American jazz trumpeter and bandleader

Albert Dominique, better known as Don Albert (August 5, 1908, New Orleans – January 1980, San Antonio, Texas) was an American jazz trumpeter and bandleader.

Albert's uncle was Natty Dominique. He got his start playing in parade brass bands in New Orleans at the beginning of the 1920s. He toured with the territory band of Alphonse Trent in 1925, then played with Troy Floyd at the Shadowland Ballroom in San Antonio from 1926 to 1929.

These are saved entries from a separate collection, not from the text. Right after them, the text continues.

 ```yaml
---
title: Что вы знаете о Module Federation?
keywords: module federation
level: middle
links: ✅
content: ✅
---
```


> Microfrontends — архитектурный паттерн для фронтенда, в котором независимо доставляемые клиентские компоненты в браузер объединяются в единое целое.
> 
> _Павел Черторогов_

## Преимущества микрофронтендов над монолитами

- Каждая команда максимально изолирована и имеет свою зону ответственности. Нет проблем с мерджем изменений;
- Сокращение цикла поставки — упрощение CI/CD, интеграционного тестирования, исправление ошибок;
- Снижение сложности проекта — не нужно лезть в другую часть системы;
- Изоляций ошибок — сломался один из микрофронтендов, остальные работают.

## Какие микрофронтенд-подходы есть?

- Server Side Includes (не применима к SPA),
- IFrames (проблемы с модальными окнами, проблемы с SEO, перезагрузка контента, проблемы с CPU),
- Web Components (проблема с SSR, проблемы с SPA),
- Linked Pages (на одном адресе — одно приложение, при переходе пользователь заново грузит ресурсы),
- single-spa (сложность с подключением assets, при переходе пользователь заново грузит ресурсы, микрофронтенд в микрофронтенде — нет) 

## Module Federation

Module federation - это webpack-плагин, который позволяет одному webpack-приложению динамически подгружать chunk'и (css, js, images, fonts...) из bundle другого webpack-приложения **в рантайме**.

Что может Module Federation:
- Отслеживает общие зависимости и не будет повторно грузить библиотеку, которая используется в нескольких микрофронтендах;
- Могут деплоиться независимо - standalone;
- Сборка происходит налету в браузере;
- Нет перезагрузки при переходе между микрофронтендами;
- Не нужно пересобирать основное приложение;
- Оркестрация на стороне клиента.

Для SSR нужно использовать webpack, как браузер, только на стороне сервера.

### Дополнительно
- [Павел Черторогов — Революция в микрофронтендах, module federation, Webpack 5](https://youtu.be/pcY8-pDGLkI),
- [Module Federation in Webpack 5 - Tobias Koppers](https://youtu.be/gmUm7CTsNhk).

Albert led his own territory bands out of Texas in the 1930s and 1940s, with sidemen that included Alvin Alcorn, Louis Cottrell, Jr., and Herb Hall. After 1932 he acted more in a manager's capacity than as a performer. His bands played in Mexico and Canada, and won positive reviews from newspapers, but recorded only eight sides. He disbanded this group around 1937 due to economic conditions, and found work in civil service and managing a nightclub called the Keyhole Club in San Antonio in the early and mid-1940s; his club was shut down in 1948 by local authorities. In 1950, he opened a second location at 1619 West Poplar. He led a group at the Palace Theater in New York in 1949.

In the 1950s he continued performing part-time, playing in small groups into the 1970s. He recorded again in the 1960s and appeared at the New Orleans Jazz Festival in 1969.